What lines in the records below contain the string "textbf"? Copy every one.

_ _ _ _ _ _ _

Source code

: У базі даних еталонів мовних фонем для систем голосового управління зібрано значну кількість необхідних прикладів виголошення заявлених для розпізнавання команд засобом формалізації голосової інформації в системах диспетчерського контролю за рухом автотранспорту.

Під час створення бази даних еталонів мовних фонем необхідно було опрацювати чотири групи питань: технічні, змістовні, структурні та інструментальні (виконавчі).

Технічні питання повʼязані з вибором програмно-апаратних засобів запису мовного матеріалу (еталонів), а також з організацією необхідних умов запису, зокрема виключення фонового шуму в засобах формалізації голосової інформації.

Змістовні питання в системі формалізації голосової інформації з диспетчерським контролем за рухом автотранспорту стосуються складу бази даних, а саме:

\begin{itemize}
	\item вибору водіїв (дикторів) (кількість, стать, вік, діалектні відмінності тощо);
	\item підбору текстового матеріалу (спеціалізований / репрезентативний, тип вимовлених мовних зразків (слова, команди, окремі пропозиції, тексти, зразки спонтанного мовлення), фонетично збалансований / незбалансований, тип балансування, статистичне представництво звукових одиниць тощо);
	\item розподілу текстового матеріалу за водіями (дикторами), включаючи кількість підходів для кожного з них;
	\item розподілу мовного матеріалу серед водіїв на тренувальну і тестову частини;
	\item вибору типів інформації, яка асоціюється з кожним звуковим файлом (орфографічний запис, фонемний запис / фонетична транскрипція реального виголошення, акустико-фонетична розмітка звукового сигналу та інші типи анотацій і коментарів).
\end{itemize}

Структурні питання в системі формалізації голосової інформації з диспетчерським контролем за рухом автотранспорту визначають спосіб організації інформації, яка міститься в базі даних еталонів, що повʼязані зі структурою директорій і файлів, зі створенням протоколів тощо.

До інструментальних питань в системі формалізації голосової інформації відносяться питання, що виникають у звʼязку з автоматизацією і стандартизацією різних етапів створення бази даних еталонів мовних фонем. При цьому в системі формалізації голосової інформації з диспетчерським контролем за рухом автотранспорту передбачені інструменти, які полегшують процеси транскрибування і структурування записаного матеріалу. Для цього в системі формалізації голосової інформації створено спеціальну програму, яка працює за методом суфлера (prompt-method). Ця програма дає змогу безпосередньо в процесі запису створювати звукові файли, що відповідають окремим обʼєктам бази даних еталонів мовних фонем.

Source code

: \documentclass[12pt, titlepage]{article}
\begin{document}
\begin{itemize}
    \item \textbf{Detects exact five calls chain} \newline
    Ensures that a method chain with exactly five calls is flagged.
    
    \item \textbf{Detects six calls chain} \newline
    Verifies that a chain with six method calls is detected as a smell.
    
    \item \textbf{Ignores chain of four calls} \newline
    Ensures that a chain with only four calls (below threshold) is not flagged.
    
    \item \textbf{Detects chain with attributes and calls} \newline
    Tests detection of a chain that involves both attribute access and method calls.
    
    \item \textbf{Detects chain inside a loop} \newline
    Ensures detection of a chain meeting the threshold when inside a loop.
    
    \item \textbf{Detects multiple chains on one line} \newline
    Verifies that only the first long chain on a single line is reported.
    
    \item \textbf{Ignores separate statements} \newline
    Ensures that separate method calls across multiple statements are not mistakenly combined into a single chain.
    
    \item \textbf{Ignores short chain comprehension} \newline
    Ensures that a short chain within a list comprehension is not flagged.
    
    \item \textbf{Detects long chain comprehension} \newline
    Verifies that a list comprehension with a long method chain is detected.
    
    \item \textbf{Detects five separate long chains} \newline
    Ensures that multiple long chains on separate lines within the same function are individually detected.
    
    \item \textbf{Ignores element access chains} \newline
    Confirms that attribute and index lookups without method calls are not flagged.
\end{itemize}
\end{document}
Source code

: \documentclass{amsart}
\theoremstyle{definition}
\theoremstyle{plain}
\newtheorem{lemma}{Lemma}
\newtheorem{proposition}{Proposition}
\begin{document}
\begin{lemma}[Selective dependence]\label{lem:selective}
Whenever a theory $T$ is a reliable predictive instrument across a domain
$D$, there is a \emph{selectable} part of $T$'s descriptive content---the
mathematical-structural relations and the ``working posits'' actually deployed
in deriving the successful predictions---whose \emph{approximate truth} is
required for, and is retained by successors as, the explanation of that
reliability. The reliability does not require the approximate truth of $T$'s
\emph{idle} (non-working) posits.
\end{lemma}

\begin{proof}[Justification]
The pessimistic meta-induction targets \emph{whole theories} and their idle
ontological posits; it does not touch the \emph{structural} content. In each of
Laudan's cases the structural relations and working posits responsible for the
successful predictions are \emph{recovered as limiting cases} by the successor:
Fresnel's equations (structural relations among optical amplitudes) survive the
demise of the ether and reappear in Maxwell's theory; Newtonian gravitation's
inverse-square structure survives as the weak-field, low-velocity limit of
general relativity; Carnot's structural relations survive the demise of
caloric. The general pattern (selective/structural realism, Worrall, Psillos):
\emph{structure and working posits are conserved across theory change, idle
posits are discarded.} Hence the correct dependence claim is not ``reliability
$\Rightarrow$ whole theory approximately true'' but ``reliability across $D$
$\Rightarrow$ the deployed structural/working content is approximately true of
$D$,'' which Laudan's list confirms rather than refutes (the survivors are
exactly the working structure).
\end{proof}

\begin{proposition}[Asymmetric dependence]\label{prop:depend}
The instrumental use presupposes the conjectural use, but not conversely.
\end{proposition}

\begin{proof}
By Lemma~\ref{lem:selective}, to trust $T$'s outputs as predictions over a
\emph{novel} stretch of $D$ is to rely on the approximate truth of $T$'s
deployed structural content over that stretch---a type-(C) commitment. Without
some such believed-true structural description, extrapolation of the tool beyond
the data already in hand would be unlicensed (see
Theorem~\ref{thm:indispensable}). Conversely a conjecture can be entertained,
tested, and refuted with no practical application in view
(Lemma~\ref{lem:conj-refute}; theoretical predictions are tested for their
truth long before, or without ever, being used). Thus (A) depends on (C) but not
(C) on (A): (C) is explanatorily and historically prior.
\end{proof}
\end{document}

_ _ _ _ _ _ _

- **Written response**:
    \item \textbf{Detects exact five calls chain} \newline
    \item \textbf{Detects six calls chain} \newline
    \item \textbf{Ignores chain of four calls} \newline
    \item \textbf{Detects chain with attributes and calls} \newline
    \item \textbf{Detects chain inside a loop} \newline
    \item \textbf{Detects multiple chains on one line} \newline
    \item \textbf{Ignores separate statements} \newline
    \item \textbf{Ignores short chain comprehension} \newline
    \item \textbf{Detects long chain comprehension} \newline
    \item \textbf{Detects five separate long chains} \newline
    \item \textbf{Ignores element access chains} \newline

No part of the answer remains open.